Giorni difficili per Alfredo e Paola, da un assessorato all'altro si fa dura per i fratelli: strada ancora lunga per un tetto

Questa mattina Alfredo ha incontrato i funzionari dell'assessorato alle Politiche Sociali alla presenza della delegata Raffaella Vacca, che a FoggiaToday ha sottolineato: "Per quello che si può fare noi ci siamo"

Alfredo e Paola

Derubati finanche dei loro averi nei 27 giorni passati al riparo dal freddo sul pavimento di un Pronto Soccorso - luogo dove hanno trascorso anche le festività natalizie - Paola e Alfredo dovranno attendere ancora un po' (si spera non troppo) prima di conoscere il loro futuro, nella speranza che la vicenda si risolva e si chiuda al più presto con un tetto e due posti letto. E' quanto entrambi chiedono da più di un mese.

Nel frattempo, nulla di più rispetto all'urgenza dei due foggiani di trovare una sistemazione adeguata, è emerso dall'incontro tenutosi questa mattina negli uffici dell'assessorato alle Politiche Sociali dopo un tiraemmolla durato qualche settimana.

Eppure Alfredo aveva riposto la speranza di una soluzione a stretto giro, di un tetto che in questo momento, per fortuna, viene loro assicurato da una volontaria; necessità di cui si era fatto carico anche Francesco Niglio, il dottore degli ultimi che oltre ad essersi interessato alla vicenda, ha teso loro una mano impiegando energie e risorse personali pur di non vederli dormire per strada, sotto al vento, al gelo e alle intemperie della stagione invernale. Oggi Alfredo avrebbe voluto portare una bella notizia a sua sorella Paola, ma non è stato possibile.

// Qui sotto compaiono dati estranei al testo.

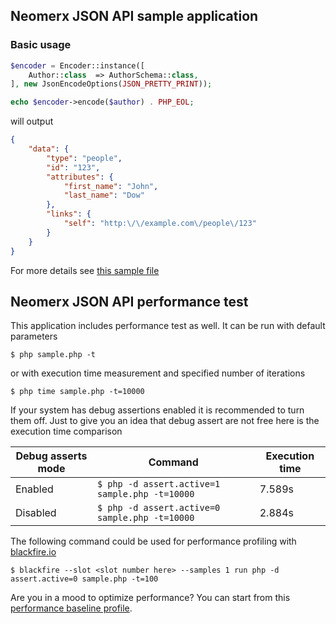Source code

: ## Neomerx JSON API sample application

### Basic usage

```php
$encoder = Encoder::instance([
    Author::class  => AuthorSchema::class,
], new JsonEncodeOptions(JSON_PRETTY_PRINT));

echo $encoder->encode($author) . PHP_EOL;
```

will output

```json
{
    "data": {
        "type": "people",
        "id": "123",
        "attributes": {
            "first_name": "John",
            "last_name": "Dow"
        },
        "links": {
            "self": "http:\/\/example.com\/people\/123"
        }
    }
}
```

For more details see [this sample file](sample.php)

## Neomerx JSON API performance test

This application includes performance test as well. It can be run with default parameters

```
$ php sample.php -t
```

or with execution time measurement and specified number of iterations

```
$ php time sample.php -t=10000
```

If your system has debug assertions enabled it is recommended to turn them off. Just to give you an idea that debug assert are not free here is the execution time comparison

|Debug asserts mode   |Command                                           |Execution time|
|---------------------|--------------------------------------------------|--------------|
|Enabled              |```$ php -d assert.active=1 sample.php -t=10000```|7.589s        |
|Disabled             |```$ php -d assert.active=0 sample.php -t=10000```|2.884s        |

The following command could be used for performance profiling with [blackfire.io](https://blackfire.io/)

```
$ blackfire --slot <slot number here> --samples 1 run php -d assert.active=0 sample.php -t=100
```

Are you in a mood to optimize performance? You can start from this [performance baseline profile](https://blackfire.io/profiles/a25af07b-b0c2-4a80-ae0b-8e64222b1e10/graph).

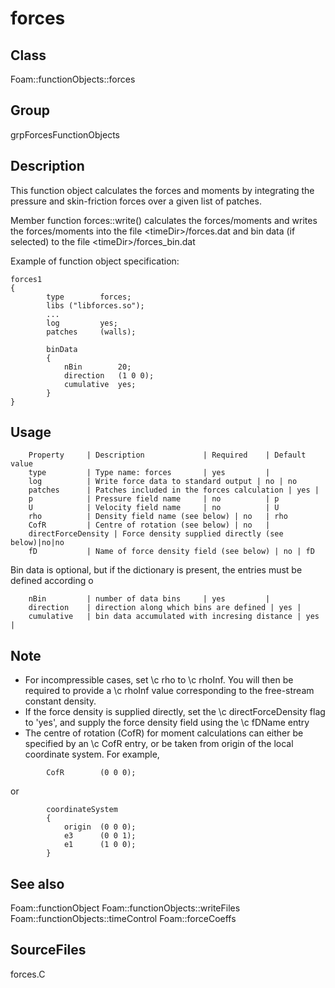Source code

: # forces 
## Class
Foam::functionObjects::forces

## Group
grpForcesFunctionObjects

## Description
This function object calculates the forces and moments by integrating the
pressure and skin-friction forces over a given list of patches.

Member function forces::write() calculates the forces/moments and
writes the forces/moments into the file \<timeDir\>/forces.dat and bin
data (if selected) to the file \<timeDir\>/forces_bin.dat

Example of function object specification:
```
forces1
{
        type        forces;
        libs ("libforces.so");
        ...
        log         yes;
        patches     (walls);

        binData
        {
            nBin        20;
            direction   (1 0 0);
            cumulative  yes;
        }
}
```

## Usage

        Property     | Description             | Required    | Default value
        type         | Type name: forces       | yes         |
        log          | Write force data to standard output | no | no
        patches      | Patches included in the forces calculation | yes |
        p            | Pressure field name     | no          | p
        U            | Velocity field name     | no          | U
        rho          | Density field name (see below) | no   | rho
        CofR         | Centre of rotation (see below) | no   |
        directForceDensity | Force density supplied directly (see below)|no|no
        fD           | Name of force density field (see below) | no | fD


Bin data is optional, but if the dictionary is present, the entries must
be defined according o

        nBin         | number of data bins     | yes         |
        direction    | direction along which bins are defined | yes |
        cumulative   | bin data accumulated with incresing distance | yes |


## Note
  - For incompressible cases, set \c rho to \c rhoInf.  You will then be
required to provide a \c rhoInf value corresponding to the free-stream
constant density.
  - If the force density is supplied directly, set the \c directForceDensity
flag to 'yes', and supply the force density field using the \c
fDName entry
  - The centre of rotation (CofR) for moment calculations can either be
specified by an \c CofR entry, or be taken from origin of the local
coordinate system.  For example,
```
        CofR        (0 0 0);
```
or
```
        coordinateSystem
        {
            origin  (0 0 0);
            e3      (0 0 1);
            e1      (1 0 0);
        }
```

## See also
Foam::functionObject
Foam::functionObjects::writeFiles
Foam::functionObjects::timeControl
Foam::forceCoeffs

## SourceFiles
forces.C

Contattata telefonicamente intorno all'ora di pranzo, a FoggiaToday l'assessore Raffaella Vacca ha precisato che l'assessorato di riferimento, che della vicenda di Alfredo e Paolo sarebbe stato informato al termine dell'incontro, è quello delle Politiche Abitative: "Non ci sono strutture, abbiamo dato loro alcune informazioni-indicazioni sulle misure di sostegno economico - Reddito di Cittadinanza o Red - e assicurato il nostro impegno e la massima disponibilità". E ancora, "Hanno il mio e i contatti degli assistenti sociali, dovranno rivolgersi a un Caf e renderci partecipi dello sviluppo della situazione. Ci attiveremo come è giusto che sia" sottolinea Vacca, che conclude: "Per quello che si può fare noi ci siamo".

Ora, nelle more di attendere gli sviluppi del caso e confidando nel lavoro dei due assessorati - quello alle Politiche Sociali e l'altro alle Politiche Abitative - la domanda sorge spontanea: se i due fratelli indigenti non avessero trovato una sistemazione messa temporaneamente a disposizione dalla volontaria, dove avrebbero dormito questa notte, se è vero - come sostiene l'assessore - che non vi sarebbero in città strutture per under 65 e le condizioni dei due fratelli non richiederebbe un'assistenza sanitaria? (altra condizione senza la quale non sarebbe possibile usufruire di un dormitorio).